Those of us who belong to this secret society called G.R.A.N.D.S can usually identify each other at a quick glance. It has, I think something to do with the lines around the mouth, the sleepless look in the eyes, and the package of wet wipes clutched compulsively under our arms. There are, however, people not in the know who should know what we look like and where we hang out. This group includes recalcitrant politicians who stubbornly refuse to acknowledge that we exist. It also includes a few judges (mostly east of the Mississippi River) who seem to think we are a novelty item placed on this earth to entertain them and give DFS people something to do. In a separate group, less deserving perhaps, but certainly more needy, are a limited number of bios and their attorneys. They don’t deserve the information, but if they were better able to identify us, they might be better able to avoid us and therefore stay out of the way of our wrath. It would be better for their health and some of us could stay out of jail and take better care of their children.

To those ends then, please read, memorize and use the following clues:

A Grand is well past the forty-something birthday candles, either in reality or in life experiences.

In a car lot, a Grand will be seen driving in a smart canary yellow convertible sports coupe with wire rims, white leather bucket seats, and four on the floor. It will have fuzzy dice on the mirror, ONLY two seats, side by side and clean windows that roll up and down at the touch of a button.

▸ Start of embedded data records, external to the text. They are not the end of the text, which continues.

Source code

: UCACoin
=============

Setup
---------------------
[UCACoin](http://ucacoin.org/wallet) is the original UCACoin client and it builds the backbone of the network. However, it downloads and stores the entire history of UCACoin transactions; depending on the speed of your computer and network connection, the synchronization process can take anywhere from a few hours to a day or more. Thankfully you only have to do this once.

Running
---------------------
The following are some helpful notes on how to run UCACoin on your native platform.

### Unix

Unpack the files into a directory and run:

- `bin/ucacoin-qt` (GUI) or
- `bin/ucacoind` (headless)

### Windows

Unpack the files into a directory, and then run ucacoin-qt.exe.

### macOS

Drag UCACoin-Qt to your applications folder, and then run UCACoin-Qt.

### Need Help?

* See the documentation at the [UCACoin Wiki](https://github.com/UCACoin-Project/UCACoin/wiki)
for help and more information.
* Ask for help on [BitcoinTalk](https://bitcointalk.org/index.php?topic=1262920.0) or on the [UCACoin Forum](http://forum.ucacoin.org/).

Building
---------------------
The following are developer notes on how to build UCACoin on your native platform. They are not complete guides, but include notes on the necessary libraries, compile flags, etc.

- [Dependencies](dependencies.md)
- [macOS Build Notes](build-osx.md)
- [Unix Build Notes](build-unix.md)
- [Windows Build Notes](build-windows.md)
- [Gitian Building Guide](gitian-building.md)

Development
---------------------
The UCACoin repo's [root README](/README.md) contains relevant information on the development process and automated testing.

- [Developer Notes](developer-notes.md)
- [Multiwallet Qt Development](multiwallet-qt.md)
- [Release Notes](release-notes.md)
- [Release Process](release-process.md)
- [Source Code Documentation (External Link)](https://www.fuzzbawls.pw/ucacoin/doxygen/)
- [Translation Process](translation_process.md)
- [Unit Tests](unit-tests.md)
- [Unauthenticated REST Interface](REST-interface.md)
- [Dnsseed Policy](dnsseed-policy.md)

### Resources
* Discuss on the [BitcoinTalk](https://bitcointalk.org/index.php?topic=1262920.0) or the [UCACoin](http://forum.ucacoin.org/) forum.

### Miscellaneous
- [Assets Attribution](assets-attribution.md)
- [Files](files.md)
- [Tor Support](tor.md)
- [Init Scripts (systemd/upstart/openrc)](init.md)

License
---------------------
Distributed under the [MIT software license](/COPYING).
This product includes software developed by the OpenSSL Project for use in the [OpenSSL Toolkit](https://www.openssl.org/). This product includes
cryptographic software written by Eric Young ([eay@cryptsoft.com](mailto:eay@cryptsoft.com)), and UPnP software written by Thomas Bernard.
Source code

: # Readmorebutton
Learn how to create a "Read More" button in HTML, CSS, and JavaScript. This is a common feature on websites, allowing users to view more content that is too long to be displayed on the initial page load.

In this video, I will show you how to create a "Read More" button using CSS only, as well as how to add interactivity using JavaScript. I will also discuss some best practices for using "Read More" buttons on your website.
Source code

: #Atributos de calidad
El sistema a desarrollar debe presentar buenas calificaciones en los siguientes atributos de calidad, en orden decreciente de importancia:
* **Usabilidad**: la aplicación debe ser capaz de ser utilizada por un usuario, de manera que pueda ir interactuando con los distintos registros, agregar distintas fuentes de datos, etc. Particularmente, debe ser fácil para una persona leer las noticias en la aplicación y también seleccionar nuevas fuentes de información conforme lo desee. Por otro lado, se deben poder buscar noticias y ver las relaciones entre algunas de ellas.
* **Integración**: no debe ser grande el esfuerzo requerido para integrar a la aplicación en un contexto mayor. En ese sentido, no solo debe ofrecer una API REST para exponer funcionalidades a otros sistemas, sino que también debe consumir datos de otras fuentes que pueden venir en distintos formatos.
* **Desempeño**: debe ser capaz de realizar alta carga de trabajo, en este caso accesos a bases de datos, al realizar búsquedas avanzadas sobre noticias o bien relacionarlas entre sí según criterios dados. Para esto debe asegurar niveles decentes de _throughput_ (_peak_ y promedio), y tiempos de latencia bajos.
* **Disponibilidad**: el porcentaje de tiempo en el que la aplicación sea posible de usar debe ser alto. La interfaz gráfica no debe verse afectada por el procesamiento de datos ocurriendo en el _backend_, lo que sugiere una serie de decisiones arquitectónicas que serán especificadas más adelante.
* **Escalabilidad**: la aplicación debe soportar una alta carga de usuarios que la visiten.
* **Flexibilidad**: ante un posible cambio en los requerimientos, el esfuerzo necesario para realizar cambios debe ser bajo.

That same Grand will be seen driving out of the same car lot in a mini-van with an automatic on the column, a speedometer that only reaches 80, a Kleenex dispenser in the dash, seven seats minimum, two of which are child care seats, and a uniform gray carpet on the seats, floors, walls, ceilings and dashboards. Newer vehicles (for the most recent additions to this group) will have DVD players with separate screens for each seat, and a controller permanently mounted in the front seat. Under the driver’s seat of the minivan is a permanent supply of diaper wipes, hermetically sealed from prying little fingers.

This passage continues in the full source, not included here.